I am thinking settings at:: Project-properties->Settings->Tool Settings, But it looks be not correct .

I guess my eclipse 2020-06 version has changed a bit on setting options (unable to find a location, where to change).
Anyone using this new version on windows host?, where to make changes for arm-linux-gnueabihf-

My environment,

  1. Installed Eclipse 2020-06 version (latest) for C/C++ Development, as IDE.

  2. installed JDK 14.02 as required for eclipse.

  3. installed tdm64-gcc-5.1.0-2 (MinGW gcc ) for cross compiler support

  4. Using WIndows 10 machine as host

Thanks in advance.

Thanks and regards,
Nagabhooshanam Vemula

Project-properties->Settings->Tool Settings

I feel for Nagabhooshanam

I have found getting the cross compiler working on Windows very difficult (compared to Linux, but no picnic there either).

I usually resort to the tools provided by the silicon manufacture https://www.ti.com/tool/CCSTUDIO and end up with several Eclipse based IDEs.

Try downloading the gcc-linaro-7.5.0-2019.12-i686-mingw32_arm-linux-gnueabihf toolchain and set the Cross Settings to reference this:
https://releases.linaro.org/components/toolchain/binaries/latest-7/arm-linux-gnueabihf/

Just unpack the file and reference it in Exlipse.
Ex:
Prefix: arm-linux-gnueabihf-
Path: “Path to the toolchain”
Ex:
PATH: H:\Development\BeagleBoard\Toolchain\gcc-linaro-7.5.0-2019.12-i686-mingw32_arm-linux-gnueabihf\bin

Set Tool Chain Editor to:
Current toolchains: Cross GCC
Current builder: CDT Internal Builder

This works for me with Eclipse 2019

Cheers,

Jon

Thanks John,

As suggested, this time, I have tried with “gcc-linaro-7.5.0-2019.12-” and eclipse 2019, I am able to build and run the project, again on host.
But still unable to find the options to change cross -compiler settings in eclipse 2019. Please see the pic attached,
Can you please share pic where to change settings in eclipse.

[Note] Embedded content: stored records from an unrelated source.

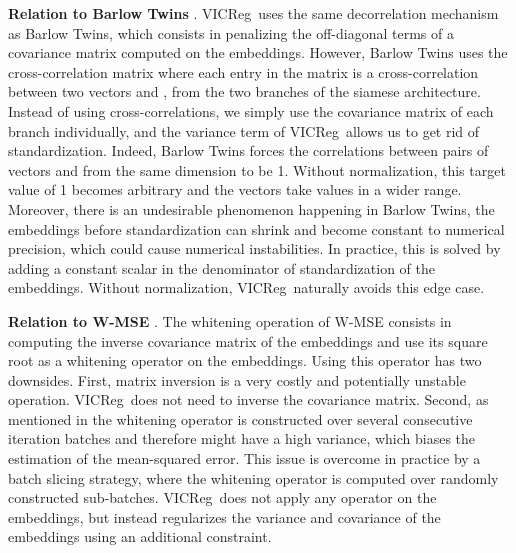 \documentclass{article}
\newcommand{\algo}{VICReg}
\begin{document}
\vspace{2mm}
\textbf{Relation to Barlow Twins} \cite{zbontar2021barlow}. \algo \ uses the same decorrelation mechanism as Barlow Twins, which consists in penalizing the off-diagonal terms of a covariance matrix computed on the embeddings. However, Barlow Twins uses the cross-correlation matrix where each entry in the matrix is a cross-correlation between two vectors  and , from the two branches of the siamese architecture. Instead of using cross-correlations, we simply use the covariance matrix of each branch individually, and the variance term of \algo \ allows us to get rid of standardization. Indeed, Barlow Twins forces the correlations between pairs of vectors  and  from the same dimension  to be 1. Without normalization, this target value of 1 becomes arbitrary and the vectors take values in a wider range. Moreover, there is an undesirable phenomenon happening in Barlow Twins, the embeddings before standardization can shrink and become constant to numerical precision, which could cause numerical instabilities. In practice, this is solved by adding a constant scalar in the denominator of standardization of the embeddings. Without normalization, \algo \ naturally avoids this edge case.

\vspace{2mm}
\textbf{Relation to W-MSE} \cite{ermolov2021whitening}. The whitening operation of W-MSE consists in computing the inverse covariance matrix of the embeddings and use its square root as a whitening operator on the embeddings. Using this operator has two downsides. First, matrix inversion is a very costly and potentially unstable operation. \algo \ does not need to inverse the covariance matrix. Second, as mentioned in \cite{ermolov2021whitening} the whitening operator is constructed over several consecutive iteration batches and therefore might have a high variance, which biases the estimation of the mean-squared error. This issue is overcome in practice by a batch slicing strategy, where the whitening operator is computed over randomly constructed sub-batches. \algo \ does not apply any operator on the embeddings, but instead regularizes the variance and covariance of the embeddings using an additional constraint.
\end{document}

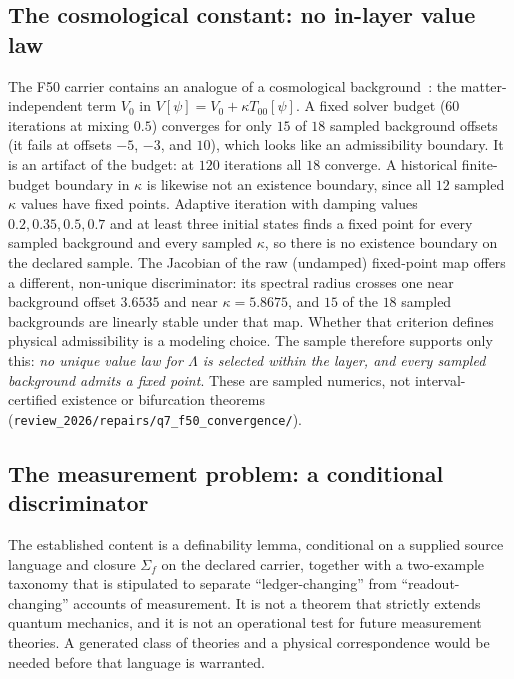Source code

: \documentclass[11pt]{article}
\theoremstyle{definition}
\begin{document}
\subsection{The cosmological constant: no in-layer value law}\label{the-cosmological-constant-no-in-layer-value-law}

The F50 carrier contains an analogue of a cosmological background~\citep{Weinberg1989}: the matter-independent term
\(V_0\) in \(V[\psi]=V_0+\kappa T_{00}[\psi]\). A fixed solver budget (\(60\) iterations at mixing \(0.5\)) converges for
only \(15\) of \(18\) sampled background offsets (it fails at offsets \(-5\), \(-3\), and \(10\)), which looks like an
admissibility boundary. It is an artifact of the budget: at \(120\) iterations all \(18\) converge. A historical
finite-budget boundary in \(\kappa\) is likewise not an existence boundary, since all \(12\) sampled \(\kappa\) values have
fixed points. Adaptive iteration with damping values \(0.2,0.35,0.5,0.7\) and at least three initial states finds a fixed point
for every sampled background and every sampled \(\kappa\), so there is no existence boundary on the declared sample. The
Jacobian of the raw (undamped) fixed-point map offers a different, non-unique discriminator: its spectral radius crosses
one near background offset \(3.6535\) and near \(\kappa=5.8675\), and \(15\) of the \(18\) sampled backgrounds are linearly
stable under that map. Whether that criterion defines physical admissibility is a modeling
choice. The sample therefore supports only this: \emph{no unique value law for \(\Lambda\) is selected within the layer,
and every sampled background admits a fixed point}. These are sampled numerics, not interval-certified existence or
bifurcation theorems (\nolinkurl{review_2026/repairs/q7_f50_convergence/}).

\subsection{The measurement problem: a conditional discriminator}\label{the-measurement-problem-a-structural-discriminator}

The established content is a definability lemma, conditional on a supplied source language and closure
\(\Sigma_f\) on the declared carrier, together with a two-example taxonomy that is stipulated to separate
``ledger-changing'' from ``readout-changing'' accounts of measurement. It is not a theorem that strictly extends
quantum mechanics, and it is not an operational test for future measurement theories. A generated class of theories
and a physical correspondence would be needed before that language is warranted.
\end{document}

Where to enter the following.
Prefix: arm-linux-gnueabihf-

Path: “Path to the toolchain”

thanks in advance.

PICS.png

You may need to unpack the archive as administrator on windows.
Run your extract program as admin, then select the archive and extract it …

When you create your project, ensure you are selecting “Cross GCC” and not “MinGW GCC”. The MinGW is for windows dev.

Ex:

image.png

Jon

This clarification helps, let me try this. thank you.

Never tried developing for Linux from a Windows box, as I find Windows
to be an utterly terrible and confused platform for any kind of software
development…

That said, you might find you need to install the GNU ARM Toolchain.
Not sure if this needs to be installed on your Ubuntu environment
(`apt-get update && apt-get install -y gcc-arm-linux-gnueabihf` might do
what you need), or if you need to install a Windows toolchain.

This may help:
https://developer.arm.com/tools-and-software/open-source-software/developer-tools/gnu-toolchain/gnu-a/downloads

You want a toolchain for arm-*-linux-eabihf (the * is not critical).